Hammer my flipper with the mallet to remove any dents from all the hand folding work. All nice and square and smooth ready for the last and hardest fold of all, to close the rectangle.

   

I packed the area inside the fold with lengths of flat bar as could not buy it in the dimension I needed. I have been hitting it upwards to bring the last fold over from the bottom. I made this makeshift bolster to help bring the fold over as the normal one was too tall and I risked hitting the top roll in the panel. I also used this to hammer along the fold line over the rubber mat before I started. This helps the fold start better and keep it from moving off line.

   

Came over really well and it is sitting there fully closed without any clamps or even spot welds yet! I folded up the ends with a recess for where the cable stays will go later. Another 'Z' section sits over the top of the side flange and comes down onto the face to make it 50mm-2" wide. Same setup as the factory tailgate has. The centre is cut out ready for the WO logo. Have to wait to see what it came out like in the next instalment when I have time to weld it all in!

   

This time I TIG welded with a 1.6mm-16# lanthanated tungsten and 0.9-0.035 MIG wire for the filler rod. The thinner wire left even less to grind at the end. I welded it from the back this time as had easier access. With just the right amount of planishing on the welds I got all the distortion out and everything it sitting nice and flat.

   

The back side was fully detailed as well as will be able to see it when the tailgate is down.
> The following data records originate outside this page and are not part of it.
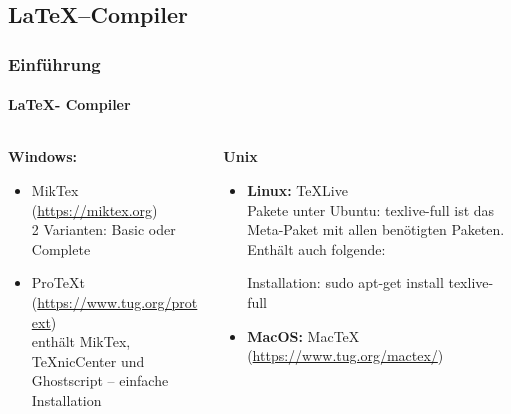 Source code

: \subsection{\LaTeX --Compiler}
\begin{frame}
\frametitle{Einf\"uhrung}
\framesubtitle{\LaTeX - Compiler}
\begin{columns}[t]
\begin{column}{.4\textwidth}
\textbf{Windows:}\\
\begin{itemize}
  \item MikTex (\url{https://miktex.org})\\
   2 Varianten: Basic oder Complete
  \item ProTeXt (\url{https://www.tug.org/protext})\\ 
   enthält MikTex, TeXnicCenter und Ghostscript – einfache Installation\\
\end{itemize}
\end{column}
\begin{column}{.6\textwidth}
\textbf{Unix}
\begin{itemize}
  \item \textbf{Linux:} TeXLive\\
Pakete unter Ubuntu: {\ttfamily texlive-full} ist das Meta-Paket mit allen
ben\"otigten Paketen. Enthält auch folgende:
Installation: {\ttfamily sudo apt-get install texlive-full}
\item \textbf{MacOS:} MacTeX (\url{https://www.tug.org/mactex/})\\
\end{itemize}
\end{column}
\end{columns}
\end{frame}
Getting the full picture for the first time really how the proportions worked out. I like it as it looks masculine and suits a utilitarian vehicle. Not sure if to create my own hinges, pivot point must be right on the edge of the bottom fold, or just use stainless heavy duty piano hinge. Even stainless external building hinges would work.

   

The valance and roll pan balance out better now too. Going to change the hitch cover though by removing the badge and folding a mid steel skin over the stainless to make it flush. Swap the stainless LED licence plate lamps for black ones as well to remove a bit more bling. Decided to build my own hinges for the tailgate. I couldn't buy shouldered bolts in the size I wanted, so used a brass nut and machined it down on the lathe to become a threaded collar.

   

I made the brass collar slightly wider than the two copper washers and one side of the hinge plate. The other side was drilled and tapped. Welded one side to the bedside.